L’AMORE PER IL VISIBILE spinge a morire per uno scatto spettacolare. Per essere finalmente visto, per potersi vedere, riconoscere nello sguardo ammirato dell’altro. È la prima possibilità di riconoscersi: vedersi negli occhi dei genitori per essere identificati la prima volta come soggetti. Anche il volto dell’altro, però, può essere qualcosa di estraneo e straniante, e allora meglio cercare lo sguardo a distanza, per suggellare una presenza sempre minacciata dall’indistinzione. Lo sguardo istituisce ma, senza cenestesi, può annientare, rinviando a una estraneità a noi stessi che ci deterritorializza.
Il dialogo, l’incontro di sguardi in presenza è desiderato in modo ambivalente perché nasconde anche una minaccia all’integrità personale, in quanto dipendente, evanescente e precaria. Non si permette a nessuna emozione di precedere la razionalizzazione, e nell’assenza dell’esserci si dissolve l’opposizione tra essere e apparire. Tutto è apparenza, perfino il nostro corpo lo diventa per noi.

Il corpo è oggetto di rappresentazione, di misurazione, digitalizzazione e di un discorso di omologazione. Non si può garantire l’esistenza, se non come oggetto di una istantanea presenza a distanza. Il selfie, come l’anoressia sono il sintomo di una strategia di riterritorializzazione, quando manca il corpo percepito dall’interno e anche quello vissuto è una conquista del vedersi riflesso.

L’UNIVERSALIZZAZIONE della rappresentazione ottica si contrappone all’individuazione della sensazione intima di sé che vive nella singolarità, in una durata destinata a dissolversi. La distanza ottica sottrae la carne alla sua pericolosa e deperibile materialità, ma mefistofelicamente reclama il lavoro infinito e mai appagante della richiesta di riconoscimento di un altro sguardo, depotenziato dall’assenza.
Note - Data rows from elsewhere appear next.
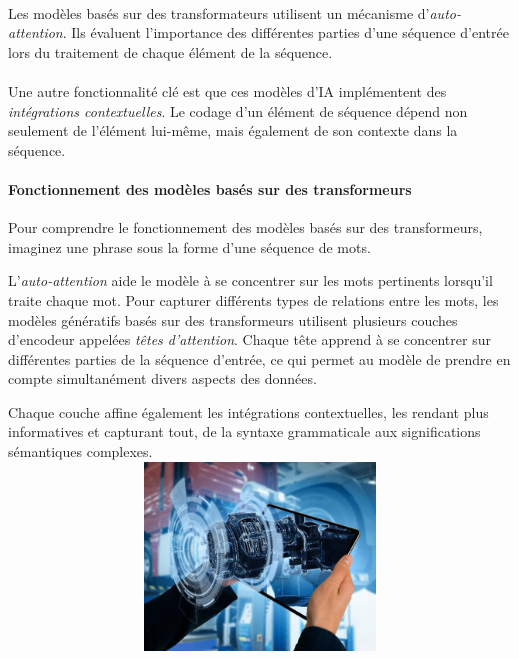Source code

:\paragraph{}
Les modèles basés sur des transformateurs utilisent un mécanisme d'\textit{auto-attention}.
Ils évaluent l'importance des différentes parties d'une séquence d'entrée lors
du traitement de chaque élément de la séquence.

\paragraph{}
Une autre fonctionnalité clé est que ces modèles d’IA implémentent des \textit{intégrations
contextuelles}. Le codage d'un élément de séquence dépend non seulement de l'élément
lui-même, mais également de son contexte dans la séquence.

\paragraph{Fonctionnement des modèles basés sur des transformeurs}
Pour comprendre le fonctionnement des modèles basés sur des transformeurs,
imaginez une phrase sous la forme d’une séquence de mots.

L'\textit{auto-attention} aide le modèle à se concentrer sur les mots pertinents
lorsqu'il traite chaque mot. Pour capturer différents types de relations entre
les mots, les modèles génératifs basés sur des transformeurs utilisent plusieurs
couches d’encodeur appelées \textit{têtes d’attention}. Chaque tête apprend à se
concentrer sur différentes parties de la séquence d’entrée, ce qui permet au
modèle de prendre en compte simultanément divers aspects des données.

Chaque couche affine également les intégrations contextuelles, les rendant plus informatives
et capturant tout, de la syntaxe grammaticale aux significations sémantiques
complexes.
\vspace{1cm}
\includegraphics[width=1\textwidth, height=5cm]{images/3D-Model-1-300x245.png}
\vspace{0.5cm}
La soluzione di questo dilemma dell’identità per l’autore non è nella narrazione, perché troppo dipendente dal contare – come mostra l’assonanza di conto e racconto – ma nell’eccedenza dell’evento, nell’apertura alla singolarità dell’accadere.

Esito costruito sull’immanenza, e non troppo chiarito, come non è chiarito il ruolo della tecnologia presentata come processo di civilizzazione senza discussione. Un fatto inevitabile che ci determina, uno specchio del mostro che è dentro di noi. Il concetto di macchina è usato nell’oscura accezione deleuziana, sia per indicare la dimensione cenestesica, sia per la rappresentazione ottica, l’assoggettamento allo sguardo altrui. Nell’indistinzione concettuale è facile la confusione, come quella che vede nella carne la dissoluzione, mentre solo il corpo organizzato dalla rappresentazione garantirebbe l’ordine della vita.

VA PRECISATO che sebbene la carne sia destinata a perire, è a lei che si deve in prima battuta l’essere vivente. Se la nostra identità è intessuta dall’habitus sociale, un insieme di abitudini indiscusse e condivise, è là che si gioca forse, la costruzione di un ordine transitorio, ma denso di significato, dove si definisce la consapevolezza del senso di realtà, del limite e della vulnerabilità propria di ogni essere vivente.

Esistiamo non solo come singoli, ma nell’alleanza intergenerazionale e intra-specie, collettivamente. Del ruolo dell’individuazione collettiva nel libro non ci sono che tracce sporadiche, che attendono di essere organizzate in una narrazione, nell’immaginazione del dialogo polifonico inesauribile. Diremmo con Donna Haraway che abbiamo bisogno di generare una rete di parentele, capace di eccedere ogni contabilità e ogni rigida rappresentazione universalizzante, in grado, perciò, di riterritorializzarci tra le rovine dell’intimità della percezione di sé.